You mess with Harpo Marx, you get the horns.

Tuesday, February 27, 2007

Oscar Defied Me

I tried to tell the truth, ladies and gentlemen, about all the perversions and weirdness going on at the Academy Awards, but the underlings of secret dark powers known as Oscar prevented me by virusing my blogger. I don't know how they did it. Perhaps it was arcane magic. Perhaps it was disk operating system eating worms, but somehow they broke right into the midst of my Live Oscar Blog and smashed everything in sight, and I could not post. This is what I get for talking about Joan Rivers' neck falling off, and this is what "The Man" does when you try to mention Ryan Gosling and his association with Britney Spears' bank account.

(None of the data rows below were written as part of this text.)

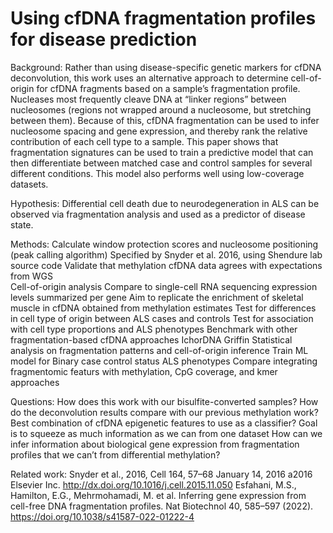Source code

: # Using cfDNA fragmentation profiles for disease prediction
Background: Rather than using disease-specific genetic markers for cfDNA deconvolution, this work uses an alternative approach to determine cell-of-origin for cfDNA fragments based on a sample’s fragmentation profile. Nucleases most frequently cleave DNA at “linker regions” between nucleosomes (regions not wrapped around a nucleosome, but stretching between them). Because of this, cfDNA fragmentation can be used to infer nucleosome spacing and gene expression, and thereby rank the relative contribution of each cell type to a sample. This paper shows that fragmentation signatures can be used to train a predictive model that can then differentiate between matched case and control samples for several different conditions. This model also performs well using low-coverage datasets.

Hypothesis: Differential cell death due to neurodegeneration in ALS can be observed via fragmentation analysis and used as a predictor of disease state.

Methods: 
Calculate window protection scores and nucleosome positioning (peak calling algorithm)
Specified by Snyder et al. 2016, using Shendure lab source code
Validate that methylation cfDNA data agrees with expectations from WGS  
Cell-of-origin analysis
Compare to single-cell RNA sequencing expression levels summarized per gene
Aim to replicate the enrichment of skeletal muscle in cfDNA obtained from methylation estimates 
Test for differences in cell type of origin between ALS cases and controls 
Test for association with cell type proportions and ALS phenotypes 
Benchmark with other fragmentation-based cfDNA approaches
IchorDNA
Griffin
Statistical analysis on fragmentation patterns and cell-of-origin inference
Train ML model for 
Binary case control status 
ALS phenotypes 
Compare integrating fragmentomic featurs with methylation, CpG coverage, and kmer approaches 

Questions:
How does this work with our bisulfite-converted samples?
How do the deconvolution results compare with our previous methylation work?
Best combination of cfDNA epigenetic features to use as a classifier?
Goal is to squeeze as much information as we can from one dataset
How can we infer information about biological gene expression from fragmentation profiles that we can’t from differential methylation?

Related work:
Snyder et al., 2016, Cell 164, 57–68 January 14, 2016 a2016 Elsevier Inc. http://dx.doi.org/10.1016/j.cell.2015.11.050
Esfahani, M.S., Hamilton, E.G., Mehrmohamadi, M. et al. Inferring gene expression from cell-free DNA fragmentation profiles. Nat Biotechnol 40, 585–597 (2022). https://doi.org/10.1038/s41587-022-01222-4

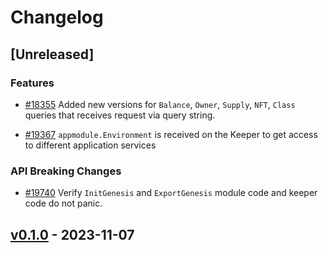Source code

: <!--
Guiding Principles:

Changelogs are for humans, not machines.
There should be an entry for every single version.
The same types of changes should be grouped.
Versions and sections should be linkable.
The latest version comes first.
The release date of each version is displayed.
Mention whether you follow Semantic Versioning.

Usage:

Change log entries are to be added to the Unreleased section under the
appropriate stanza (see below). Each entry should ideally include a tag and
the Github issue reference in the following format:

* (<tag>) [#<issue-number>] Changelog message.

Types of changes (Stanzas):

"Features" for new features.
"Improvements" for changes in existing functionality.
"Deprecated" for soon-to-be removed features.
"Bug Fixes" for any bug fixes.
"API Breaking" for breaking exported APIs used by developers building on SDK.
Ref: https://keepachangelog.com/en/1.0.0/
-->

# Changelog

## [Unreleased]

### Features

* [#18355](https://github.com/cosmos/cosmos-sdk/pull/18355) Added new versions for `Balance`, `Owner`, `Supply`, `NFT`, `Class` queries that receives request via query string.

* [#19367](https://github.com/cosmos/cosmos-sdk/pull/19367) `appmodule.Environment` is received on the Keeper to get access to different application services

### API Breaking Changes

* [#19740](https://github.com/cosmos/cosmos-sdk/pull/19740) Verify `InitGenesis` and `ExportGenesis` module code and keeper code do not panic.

## [v0.1.0](https://github.com/cosmos/cosmos-sdk/releases/tag/x/nft/v0.1.0) - 2023-11-07


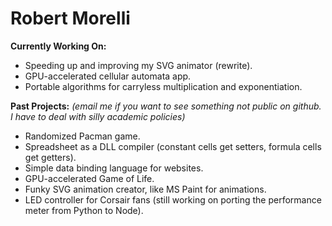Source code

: # Robert Morelli 

**Currently Working On:**
- Speeding up and improving my SVG animator (rewrite).
- GPU-accelerated cellular automata app.
- Portable algorithms for carryless multiplication and exponentiation.

**Past Projects:** *(email me if you want to see something not public on github. I have to deal with silly academic policies)*
- Randomized Pacman game.
- Spreadsheet as a DLL compiler (constant cells get setters, formula cells get getters).
- Simple data binding language for websites.
- GPU-accelerated Game of Life.
- Funky SVG animation creator, like MS Paint for animations.
- LED controller for Corsair fans (still working on porting the performance meter from Python to Node).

But you've failed, The Man, you've failed. All the moist truths are coming out anyway, even if they are a day late. Jack Nicholson's "accident" on stage with the stains and drippings will be talked about, even if you tried to censor it from the live broadcast. The lack of a Mark Northover tribute will be discussed right here in this blog, even if you don't like it, because Mr. Northover's performance as Chauncy Neverenstein in Dogs for the Pennywhistle Lovers was truly the best posthumous performance of the decade. Ellen Degenerate's fake pants will not be overlooked, for I will mention it. Despite clever editing, it was obvious to anyone who paid attention that her pants were patently fake. Fake pants, Oscar! Is that all you had to offer us this year? Jack Nicholson's stains, Mark Northover's overlooked best performance as a hat merchant with a penchant for axe murder, and Ellen Degenerate's fake pants. That's it? Hmph, says I, hmph! I will wait for the Tony Awards!